Pete ha ventisette anni, lavora come cuoco e vive una vita apparentemente ordinata: un gruppo di amici affiatato, una famiglia presente, serate piene di risate. È quello disponibile, quello che ascolta, quello che fa stare bene gli altri. Ma dentro di sé convive da tempo con una paura silenziosa: non essere mai davvero scelto. Quando inizia a provare qualcosa per una ragazza che già da tempo occupa i suoi pensieri, Pete intravede la possibilità di sentirsi finalmente desiderato. Non è un colpo di fulmine, ma un sentimento che cresce piano, alimentato da messaggi, incontri e piccole illusioni. Il rifiuto, però, non arriva come un urlo, ma come una distanza educata. E quella distanza scava. Tra silenzi, attese e cambiamenti nel gruppo di amici, Pete si ritrova a fare i conti non solo con la fine di una possibilità, ma con la propria fragilità. Per Una Volta è il racconto intimo di un uomo che cerca di essere scelto almeno una volta nella vita e scopre che, a volte, la scelta più difficile è restare.

Genre
Drama
Author
Andrew_
Status
Ongoing
Chapters
1
Rating
n/a
Age Rating
16+

Chapter 1 - Essere Utili

Non ho mai avuto la passione per la cucina.

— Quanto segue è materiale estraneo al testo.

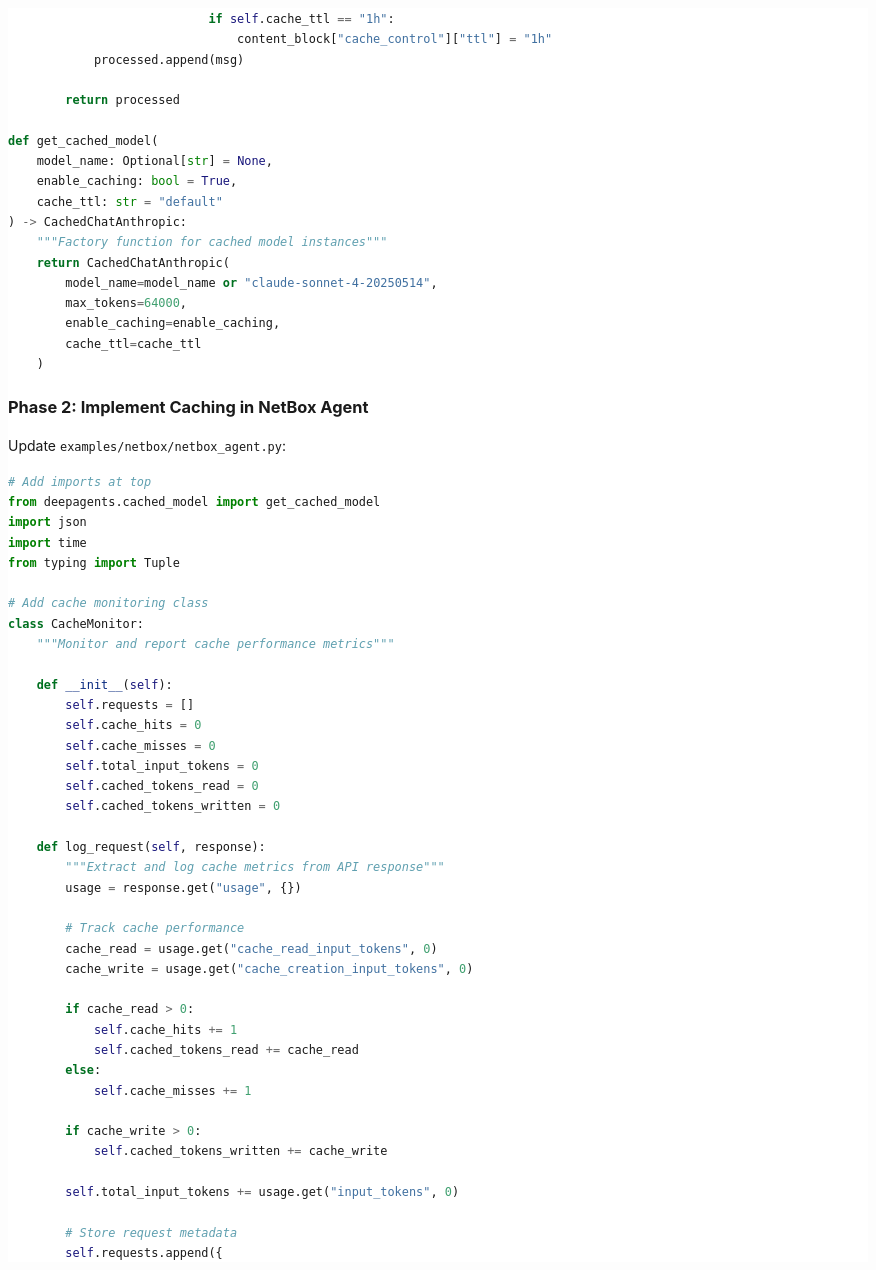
 ```python
                            if self.cache_ttl == "1h":
                                content_block["cache_control"]["ttl"] = "1h"
            processed.append(msg)

        return processed

def get_cached_model(
    model_name: Optional[str] = None,
    enable_caching: bool = True,
    cache_ttl: str = "default"
) -> CachedChatAnthropic:
    """Factory function for cached model instances"""
    return CachedChatAnthropic(
        model_name=model_name or "claude-sonnet-4-20250514",
        max_tokens=64000,
        enable_caching=enable_caching,
        cache_ttl=cache_ttl
    )
```

### Phase 2: Implement Caching in NetBox Agent

Update `examples/netbox/netbox_agent.py`:

```python
# Add imports at top
from deepagents.cached_model import get_cached_model
import json
import time
from typing import Tuple

# Add cache monitoring class
class CacheMonitor:
    """Monitor and report cache performance metrics"""

    def __init__(self):
        self.requests = []
        self.cache_hits = 0
        self.cache_misses = 0
        self.total_input_tokens = 0
        self.cached_tokens_read = 0
        self.cached_tokens_written = 0

    def log_request(self, response):
        """Extract and log cache metrics from API response"""
        usage = response.get("usage", {})

        # Track cache performance
        cache_read = usage.get("cache_read_input_tokens", 0)
        cache_write = usage.get("cache_creation_input_tokens", 0)

        if cache_read > 0:
            self.cache_hits += 1
            self.cached_tokens_read += cache_read
        else:
            self.cache_misses += 1

        if cache_write > 0:
            self.cached_tokens_written += cache_write

        self.total_input_tokens += usage.get("input_tokens", 0)

        # Store request metadata
        self.requests.append({
```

La gente pensa che se fai il cuoco allora ami il cibo, i sapori, l'arte del piatto.

Io no.

Io cucino perché mi piace vedere le persone felici mentre mangiano.

Mi piace quel momento preciso in cui qualcuno assaggia qualcosa e, per un attimo, cambia espressione. Si rilassa. Sorride. Smette di pensare.

Due minuti.

A volte bastano due minuti per alleggerire una giornata. Io vivo di quei due minuti.

Lavoro, torno a casa, vivo con i miei. Non per necessità, non per comodità economica. Semplicemente non ho mai sentito il bisogno di scappare.

Non mi sono mai sentito indietro rispetto agli altri.

Avevo un lavoro. Un gruppo di amici. Le serate in cui cucinavo per tutti. Le battute. Le risate.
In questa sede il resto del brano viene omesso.